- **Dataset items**

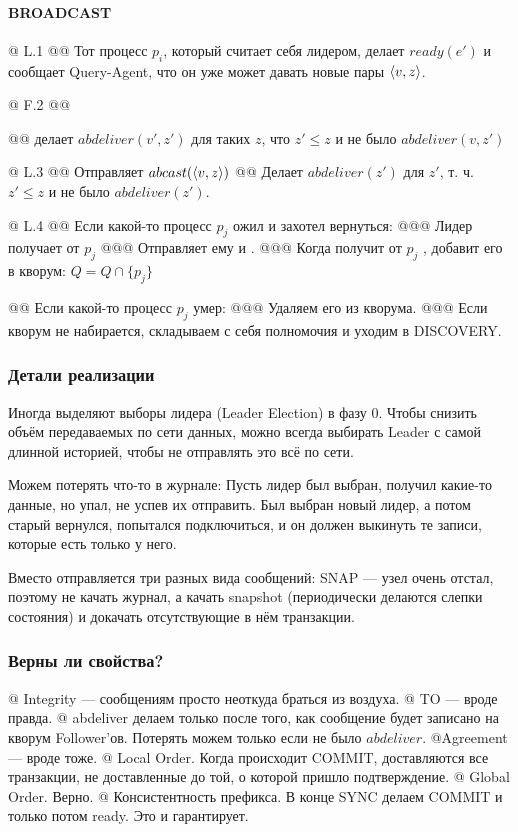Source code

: \paragraph{BROADCAST}
\begin{el}[ul]
@ L.1 
@@ Тот процесс $p_i$, который считает себя лидером, делает $ready(e')$ и сообщает Query-Agent, что он уже может давать новые пары $\langle v, z\rangle$.

@ F.2
@@ 

@@ делает $abdeliver(v', z')$ для таких $z$, что $z' \le z$ и не было $abdeliver(v, z')$

@ L.3
@@ Отправляет $abcast(\langle v, z\rangle)$
@@ Делает $abdeliver(z')$ для $z'$, т. ч. $z' \le z$ и не было $abdeliver(z')$.

@ L.4 
@@ Если какой-то процесс $p_j$ ожил и захотел вернуться:
@@@ Лидер получает от $p_j$ 
@@@ Отправляет ему  и .
@@@ Когда получит от $p_j$ , добавит его в кворум: $Q = Q \cap \{p_j\}$

@@ Если какой-то процесс $p_j$ умер:
@@@ Удаляем его из кворума.
@@@ Если кворум не набирается, складываем с себя полномочия и уходим в DISCOVERY.
\end{el}

\subsubsection{Детали реализации}
Иногда выделяют выборы лидера (Leader Election) в фазу 0.
Чтобы снизить объём передаваемых по сети данных, можно всегда выбирать Leader с самой длинной историей, чтобы не отправлять это всё по сети.

Можем потерять что-то в журнале: 
Пусть лидер был выбран, получил какие-то данные, но упал, не успев их отправить. Был выбран новый лидер, а потом старый вернулся, попытался подключиться, и он должен выкинуть те записи, которые есть только у него.

Вместо  отправляется три разных вида сообщений:
SNAP --- узел очень отстал, поэтому не качать журнал, а качать snapshot (периодически делаются слепки состояния) и докачать отсутствующие в нём транзакции.

\subsubsection{Верны ли свойства?}
\begin{el}[ul]
@ Integrity --- сообщениям просто неоткуда браться из воздуха.
@ TO --- вроде правда.
@ abdeliver делаем только после того, как сообщение будет записано на кворум Follower'ов. Потерять можем только если не было $abdeliver$.
@Agreement --- вроде тоже.
@ Local Order. Когда происходит COMMIT, доставляются все транзакции, не доставленные до той, о которой пришло подтверждение.
@ Global Order. Верно.
@ Консистентность префикса.
В конце SYNC делаем COMMIT и только потом ready. Это и гарантирует. 
\end{el}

- **Exercise directions**
Which lines of the data include the string "вроде"? Find them and copy each one.

- **Response box**
@ TO --- вроде правда.
@Agreement --- вроде тоже.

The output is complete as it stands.